Stored data entries:
Segment Open

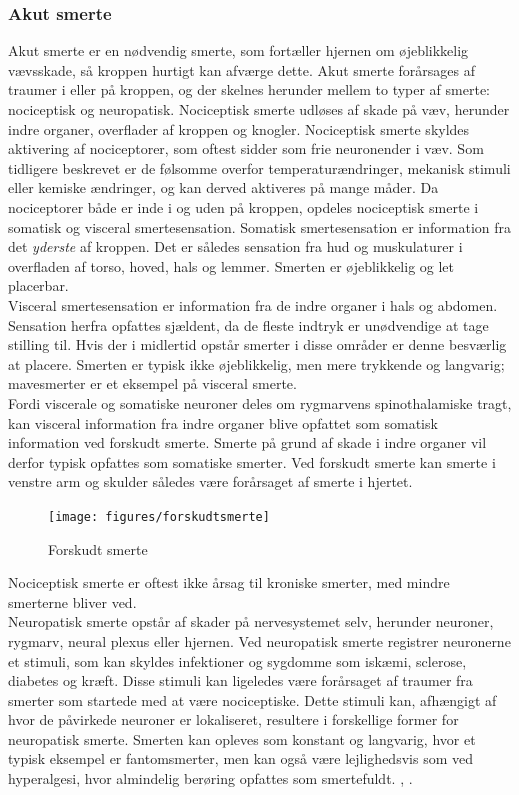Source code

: \subsubsection{Akut smerte}
Akut smerte er en nødvendig smerte, som fortæller hjernen om øjeblikkelig vævsskade, så kroppen hurtigt kan afværge dette. Akut smerte forårsages af traumer i eller på kroppen, og der skelnes herunder mellem to typer af smerte: nociceptisk og neuropatisk. Nociceptisk smerte udløses af skade på væv, herunder indre organer, overflader af kroppen og knogler. Nociceptisk smerte skyldes aktivering af nociceptorer, som oftest sidder som frie neuronender i væv. Som tidligere beskrevet er de følsomme overfor temperaturændringer, mekanisk stimuli eller kemiske ændringer, og kan derved aktiveres på mange måder. Da nociceptorer både er inde i og uden på kroppen, opdeles nociceptisk smerte i somatisk og visceral smertesensation. Somatisk smertesensation er information fra det \textit{yderste} af kroppen. Det er således sensation fra hud og muskulaturer i overfladen af torso, hoved, hals og lemmer. \citep{Martini} Smerten er øjeblikkelig og let placerbar. \\
Visceral smertesensation er information fra de indre organer i hals og abdomen. Sensation herfra opfattes sjældent, da de fleste indtryk er unødvendige at tage stilling til. Hvis der i midlertid opstår smerter i disse områder er denne besværlig at placere. Smerten er typisk ikke øjeblikkelig, men mere trykkende og langvarig; mavesmerter er et eksempel på visceral smerte. \\
Fordi viscerale og somatiske neuroner deles om rygmarvens spinothalamiske tragt, kan visceral information fra indre organer blive opfattet som somatisk information ved forskudt smerte. Smerte på grund af skade i indre organer vil derfor typisk opfattes som somatiske smerter. Ved forskudt smerte kan smerte i venstre arm og skulder således være forårsaget af smerte i hjertet.

\begin{figure}[H]
	\caption{Forskudt smerte}
	\label{forskudtsmerte}
	\centering
	\texttt{[image: figures/forskudtsmerte]}
	\flushleft
	\textit{\citep{Martini}}
\end{figure}


Nociceptisk smerte er oftest ikke årsag til kroniske smerter, med mindre smerterne bliver ved.\\ 
Neuropatisk smerte opstår af skader på nervesystemet selv, herunder neuroner, rygmarv, neural plexus eller hjernen. 
Ved neuropatisk smerte registrer neuronerne et stimuli, som kan skyldes infektioner og sygdomme som iskæmi, sclerose, diabetes og kræft. Disse stimuli kan ligeledes være forårsaget af traumer fra smerter som startede med at være nociceptiske. Dette stimuli kan, afhængigt af hvor de påvirkede neuroner er lokaliseret, resultere i forskellige former for neuropatisk smerte. Smerten kan opleves som konstant og langvarig, hvor et typisk eksempel er fantomsmerter, men kan også være lejlighedsvis som ved hyperalgesi, hvor almindelig berøring opfattes som smertefuldt. \citep{Giangregorio1997}, \citep{Carmon}.

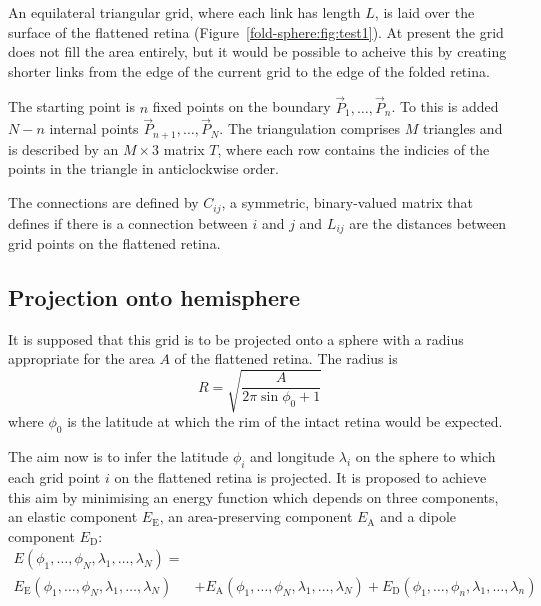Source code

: \documentclass{article}
\begin{document}
An equilateral triangular grid, where each link has length $L$, is
laid over the surface of the flattened retina
(Figure~\ref{fold-sphere:fig:test1}). At present the grid does not
fill the area entirely, but it would be possible to acheive this by
creating shorter links from the edge of the current grid to the edge
of the folded retina. 

The starting point is $n$ fixed points on the boundary
$\vec{P}_1,\dots,\vec{P}_n$. To this is added $N-n$ internal points
$\vec{P}_{n+1},\dots,\vec{P}_N$. The triangulation comprises $M$
triangles and is described by an $M\times3$ matrix $T$, where each row
contains the indicies of the points in the triangle in anticlockwise order.

The connections are defined by $C_{ij}$, a symmetric, binary-valued
matrix that defines if there is a connection between $i$ and $j$ and
$L_{ij}$ are the distances between grid points on the flattened
retina.

\subsection{Projection onto hemisphere}
\label{fold-sphere:sec:proj-onto-hemisph}

It is supposed that this grid is to be projected onto a sphere with a
radius appropriate for the area $A$ of the flattened retina. The
radius is
\begin{equation}
  \label{fold-sphere:eq:1}
  R = \sqrt{\frac{A}{2\pi\sin\phi_0+1}}
\end{equation}
where $\phi_0$ is the latitude at which the rim of the intact retina
would be expected.

The aim now is to infer the latitude $\phi_i$ and longitude
$\lambda_i$ on the sphere to which each grid point $i$ on the
flattened retina is projected.  It is proposed to achieve this aim by
minimising an energy function which depends on three components, an
elastic component $E_\mathrm{E}$, an area-preserving component
$E_\mathrm{A}$ and a dipole component $E_\mathrm{D}:$
\begin{equation}
  \begin{split}
  E(\phi_1,\dots,\phi_N,\lambda_1,\dots,\lambda_N) = & \\
  E_\mathrm{E}(\phi_1,\dots,\phi_N,\lambda_1,\dots,\lambda_N) 
  & + E_\mathrm{A}(\phi_1,\dots,\phi_N,\lambda_1,\dots,\lambda_N) 
  + E_\mathrm{D}(\phi_1,\dots,\phi_n,\lambda_1,\dots,\lambda_n)
  \end{split}
\end{equation}
\end{document}
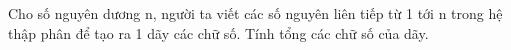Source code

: Cho số nguyên dương n, người ta viết các số nguyên liên tiếp từ 1 tới n trong hệ thập phân để tạo ra 1 dãy các chữ số. Tính tổng các chữ số của dãy.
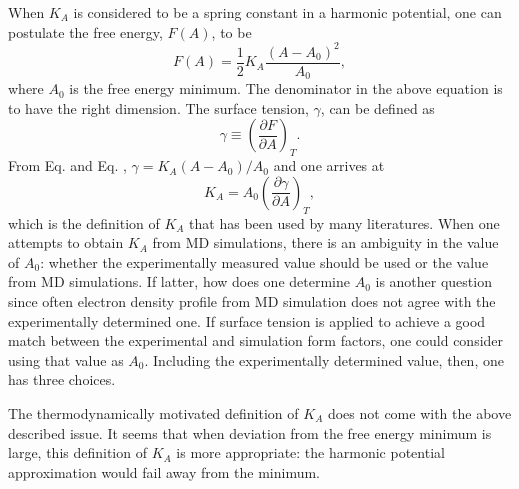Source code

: \documentclass[letterpaper,12pt]{article}
\begin{document}
When $K_A$ is considered to be a spring constant in a harmonic potential, one can postulate the free energy, $F(A)$, to be
\begin{equation}
  F(A) = \frac{1}{2}K_A\frac{(A-A_0)^2}{A_0},
\end{equation}
where $A_0$ is the free energy minimum. The denominator in the above equation is to have the right dimension. The surface tension, $\gamma$, can be defined as
\begin{equation}
  \gamma \equiv \left(\frac{\partial F}{\partial A}\right)_T.
\end{equation}
From Eq. and Eq. , $\gamma = K_A(A-A_0)/A_0$ and one arrives at
\begin{equation}
  K_A = A_0\left(\frac{\partial \gamma}{\partial A}\right)_T,
\end{equation}
which is the definition of $K_A$ that has been used by many literatures.  When one attempts to obtain $K_A$ from MD simulations, there is an ambiguity in the value of $A_0$: whether the experimentally measured value should be used or the value from MD simulations. If latter, how does one determine $A_0$ is another question since often electron density profile from MD simulation does not agree with the experimentally determined one. If surface tension is applied to achieve a good match between the experimental and simulation form factors, one could consider using that value as $A_0$. Including the experimentally determined value, then, one has three choices. 

The thermodynamically motivated definition of $K_A$ does not come with the above described issue. It seems that when deviation from the free energy minimum is large, this definition of $K_A$ is more appropriate: the harmonic potential approximation would fail away from the minimum. 
\end{document}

Segment Closed

Check each line above for "forskudtsmerte" and please state only how many have it.

#### [TASK SOLUTION]
2